Set every record down again exactly. Do not carry over the pictures.

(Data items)
* * * * *
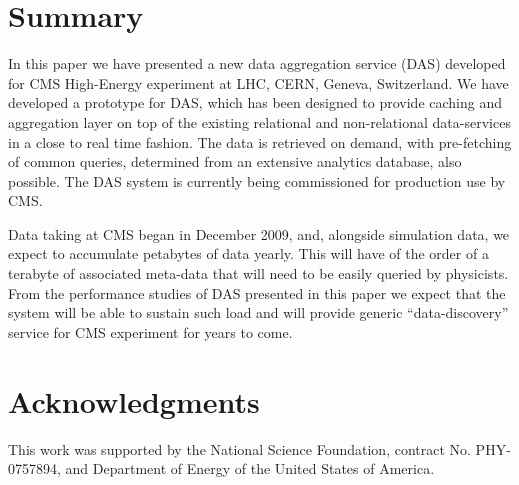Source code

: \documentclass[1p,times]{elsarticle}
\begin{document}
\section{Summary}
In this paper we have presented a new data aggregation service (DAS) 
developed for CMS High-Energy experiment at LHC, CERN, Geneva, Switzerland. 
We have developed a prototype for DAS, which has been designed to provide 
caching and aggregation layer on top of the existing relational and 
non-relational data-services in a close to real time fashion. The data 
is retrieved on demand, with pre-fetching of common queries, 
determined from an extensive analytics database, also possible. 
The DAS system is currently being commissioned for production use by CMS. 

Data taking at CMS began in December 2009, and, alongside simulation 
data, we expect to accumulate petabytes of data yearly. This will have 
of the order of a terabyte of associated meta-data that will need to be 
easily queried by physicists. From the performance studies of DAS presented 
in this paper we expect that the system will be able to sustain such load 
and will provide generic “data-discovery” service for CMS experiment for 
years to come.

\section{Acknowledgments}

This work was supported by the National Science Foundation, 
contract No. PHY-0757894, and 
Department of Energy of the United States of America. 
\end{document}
* * * * *
▶ **ANSWER BELOW**
Source code

: \documentclass[1p,times]{elsarticle}
\begin{document}
\section{Summary}
In this paper we have presented a new data aggregation service (DAS) 
developed for CMS High-Energy experiment at LHC, CERN, Geneva, Switzerland. 
We have developed a prototype for DAS, which has been designed to provide 
caching and aggregation layer on top of the existing relational and 
non-relational data-services in a close to real time fashion. The data 
is retrieved on demand, with pre-fetching of common queries, 
determined from an extensive analytics database, also possible. 
The DAS system is currently being commissioned for production use by CMS. 

Data taking at CMS began in December 2009, and, alongside simulation 
data, we expect to accumulate petabytes of data yearly. This will have 
of the order of a terabyte of associated meta-data that will need to be 
easily queried by physicists. From the performance studies of DAS presented 
in this paper we expect that the system will be able to sustain such load 
and will provide generic “data-discovery” service for CMS experiment for 
years to come.

\section{Acknowledgments}

This work was supported by the National Science Foundation, 
contract No. PHY-0757894, and 
Department of Energy of the United States of America. 
\end{document}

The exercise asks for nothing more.